Wallen, 31, was a social studies teacher at Wilde Lake High School in Howard County, where she failed to show up for the first day of 2017 classes after several weeks of preparing her classroom.
On Sept. 13, two days after Tessier’s public appeal, police found Wallen’s body in the Damascus area of Montgomery County, arrested Tessier and interrogated him.
How they questioned him, what they asked him and whether they improperly kept Tessier from consulting a lawyer are at the root of the recently filed court documents.
In a March 9 filing, Tessier’s attorney, Allen Wolf, argued that Tessier’s statements while he was in the interrogation room should not be allowed as trial evidence.
Wolf said in the filings that investigators zeroed in on his client early.

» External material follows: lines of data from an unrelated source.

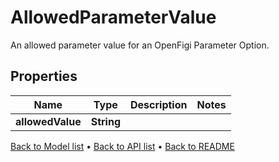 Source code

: 

# AllowedParameterValue

An allowed parameter value for an OpenFigi Parameter Option.

## Properties

| Name | Type | Description | Notes |
|------------ | ------------- | ------------- | -------------|
|**allowedValue** | **String** |  |  |



[Back to Model list](../README.md#documentation-for-models) &#8226; [Back to API list](../README.md#documentation-for-api-endpoints) &#8226; [Back to README](../README.md)


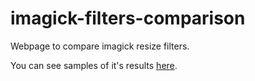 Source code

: # imagick-filters-comparison

Webpage to compare imagick resize filters.

You can see samples of it's results [here](http://urmaul.com/blog/imagick-filters-comparison/).

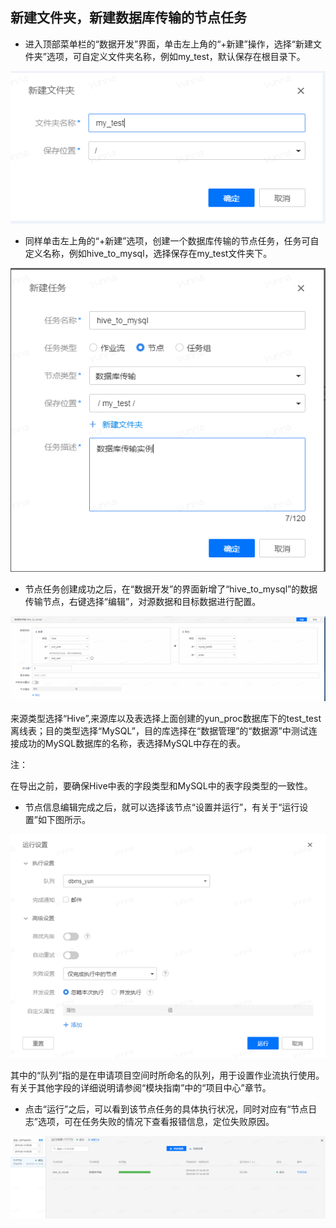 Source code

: ## 新建文件夹，新建数据库传输的节点任务

* 进入顶部菜单栏的“数据开发”界面，单击左上角的“+新建”操作，选择“新建文件夹”选项，可自定义文件夹名称，例如my_test，默认保存在根目录下。

![](1/1-7.png) 

* 同样单击左上角的“+新建”选项，创建一个数据库传输的节点任务，任务可自定义名称，例如hive_to_mysql，选择保存在my_test文件夹下。

![](1/1-8.png) 

* 节点任务创建成功之后，在“数据开发”的界面新增了“hive_to_mysql”的数据传输节点，右键选择“编辑”，对源数据和目标数据进行配置。

![](1/1-9.png) 

来源类型选择“Hive”,来源库以及表选择上面创建的yun_proc数据库下的test_test离线表；目的类型选择“MySQL”，目的库选择在“数据管理”的“数据源”中测试连接成功的MySQL数据库的名称，表选择MySQL中存在的表。

注：

在导出之前，要确保Hive中表的字段类型和MySQL中的表字段类型的一致性。

* 节点信息编辑完成之后，就可以选择该节点“设置并运行”，有关于“运行设置”如下图所示。

![](1/1-10.png) 

其中的“队列”指的是在申请项目空间时所命名的队列，用于设置作业流执行使用。有关于其他字段的详细说明请参阅“模块指南”中的“项目中心”章节。

* 点击“运行”之后，可以看到该节点任务的具体执行状况，同时对应有“节点日志”选项，可在任务失败的情况下查看报错信息，定位失败原因。

![](1/1-11.png) 


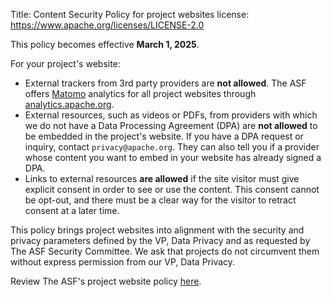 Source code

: Title: Content Security Policy for project websites 
license: https://www.apache.org/licenses/LICENSE-2.0

This policy becomes effective **March 1, 2025**. 

For your project's website:

  - External trackers from 3rd party providers are **not allowed**. The ASF offers <a href="https://matomo.org/" target="_blank">Matomo</a> analytics for all project websites through <a href="https://analytics.apache.org" target="_blank">analytics.apache.org</a>.
  - External resources, such as videos or PDFs, from providers with which we do not have a Data Processing Agreement (DPA) are **not allowed** to be embedded in the project's website. If you have a DPA request or inquiry, contact `privacy@apache.org`. They can also tell you if a provider whose content you want to embed in your website has already signed a DPA.
  - Links to external resources **are allowed** if the site visitor must give explicit consent in order to see or use the content. This consent cannot be opt-out, and there must be a clear way for the visitor to retract consent at a later time.

This policy brings project websites into alignment with the security and privacy parameters defined by the VP, Data Privacy and as requested by The ASF Security Committee. We ask that projects do not circumvent them without express permission from our VP, Data Privacy. 

Review The ASF's project website policy <a href="https://privacy.apache.org/policies/website-policy.html" target="_blank">here</a>.

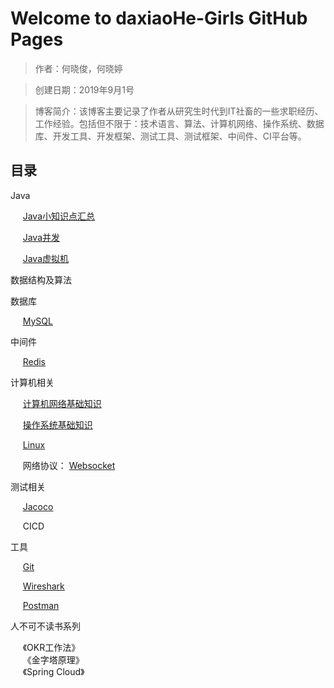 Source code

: # Welcome to daxiaoHe-Girls GitHub Pages
  
> 作者：何晓俊，何晓婷

> 创建日期：2019年9月1号

> 博客简介：该博客主要记录了作者从研究生时代到IT社畜的一些求职经历、工作经验。包括但不限于：技术语言、算法、计算机网络、操作系统、数据库、开发工具、开发框架、测试工具、测试框架、中间件、CI平台等。

## 目录
Java 

&nbsp;&nbsp;&nbsp;&nbsp;
[Java小知识点汇总](https://github.com/daxiaoHe-Girls/daxiaoHe-Girls.github.io/blob/master/Java/Java%E5%B0%8F%E7%9F%A5%E8%AF%86%E7%82%B9%E6%B1%87%E6%80%BB.md)

&nbsp;&nbsp;&nbsp;&nbsp;
[Java并发](https://github.com/daxiaoHe-Girls/daxiaoHe-Girls.github.io/blob/master/Java/Java%E5%B9%B6%E5%8F%91.md)

&nbsp;&nbsp;&nbsp;&nbsp;
[Java虚拟机](https://github.com/daxiaoHe-Girls/daxiaoHe-Girls.github.io/blob/master/Java/JVM.md)

数据结构及算法

数据库  

&nbsp;&nbsp;&nbsp;&nbsp; [MySQL](https://github.com/daxiaoHe-Girls/daxiaoHe-Girls.github.io/blob/master/%E6%95%B0%E6%8D%AE%E5%BA%93/MySQL.md)

中间件

&nbsp;&nbsp;&nbsp;&nbsp;
[Redis](https://github.com/daxiaoHe-Girls/daxiaoHe-Girls.github.io/blob/master/%E4%B8%AD%E9%97%B4%E4%BB%B6/Redis.md)

计算机相关

&nbsp;&nbsp;&nbsp;&nbsp;
[计算机网络基础知识](https://github.com/daxiaoHe-Girls/daxiaoHe-Girls.github.io/blob/master/%E8%AE%A1%E7%AE%97%E6%9C%BA/%E8%AE%A1%E7%AE%97%E6%9C%BA%E7%BD%91%E7%BB%9C.md)

&nbsp;&nbsp;&nbsp;&nbsp;
[操作系统基础知识](https://github.com/daxiaoHe-Girls/daxiaoHe-Girls.github.io/blob/master/%E8%AE%A1%E7%AE%97%E6%9C%BA/%E6%93%8D%E4%BD%9C%E7%B3%BB%E7%BB%9F.md)

&nbsp;&nbsp;&nbsp;&nbsp;
[Linux](https://github.com/daxiaoHe-Girls/daxiaoHe-Girls.github.io/blob/master/%E8%AE%A1%E7%AE%97%E6%9C%BA/Linux.md)

&nbsp;&nbsp;&nbsp;&nbsp;
网络协议：
[Websocket](https://github.com/daxiaoHe-Girls/daxiaoHe-Girls.github.io/blob/master/%E8%AE%A1%E7%AE%97%E6%9C%BA/%E7%BD%91%E7%BB%9C%E5%8D%8F%E8%AE%AE/WebSocket.md)

测试相关

&nbsp;&nbsp;&nbsp;&nbsp;
[Jacoco](https://github.com/daxiaoHe-Girls/daxiaoHe-Girls.github.io/blob/master/%E6%B5%8B%E8%AF%95%E7%9B%B8%E5%85%B3/Jacoco.md)

&nbsp;&nbsp;&nbsp;&nbsp;
CICD

工具

&nbsp;&nbsp;&nbsp;&nbsp;
[Git](https://github.com/daxiaoHe-Girls/daxiaoHe-Girls.github.io/blob/master/%E5%B7%A5%E5%85%B7/git.md)

&nbsp;&nbsp;&nbsp;&nbsp;
[Wireshark](https://github.com/daxiaoHe-Girls/daxiaoHe-Girls.github.io/blob/master/%E5%B7%A5%E5%85%B7/Wireshark.md)

&nbsp;&nbsp;&nbsp;&nbsp;
[Postman](https://github.com/daxiaoHe-Girls/daxiaoHe-Girls.github.io/blob/master/工具/Postman.md)

  
人不可不读书系列

&nbsp;&nbsp;&nbsp;&nbsp;
《OKR工作法》  
&nbsp;&nbsp;&nbsp;&nbsp;
《金字塔原理》  
&nbsp;&nbsp;&nbsp;&nbsp;
《Spring Cloud》  
&nbsp;&nbsp;&nbsp;&nbsp;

“Tyler Tessier became a target of police investigation almost immediately after his pregnant girlfriend, Laura Wallen, failed to report to her job on the first day of school,” Wolf wrote. “Over the following week, police interviewed Mr. Tessier on multiple occasions, both at the police station and at a Dunkin Donuts.”
Each time, Wolf wrote, Tessier was allowed to leave.
After Wallen’s body was found, Tessier was taken to police headquarters and handcuffed to a table in an interrogation room, Wolf wrote, and eventually two detectives entered.
One detective asked: “Do you want to try to explain why her body wound up” in the field?
“Can I talk to my lawyer please?” Tessier said, according to Wolf’s filing. “Can I talk to my lawyer?”
Wolf said the detectives already knew that Tessier was represented by an attorney, yet proceeded to talk him out of trying to speak with the lawyer.
“You can talk to your lawyer whenever you want,” a detective said. “But here’s what I have to tell you. This, this is it. You’re not going to see the two of us again. . . . You can tell us whatever you want to tell us.”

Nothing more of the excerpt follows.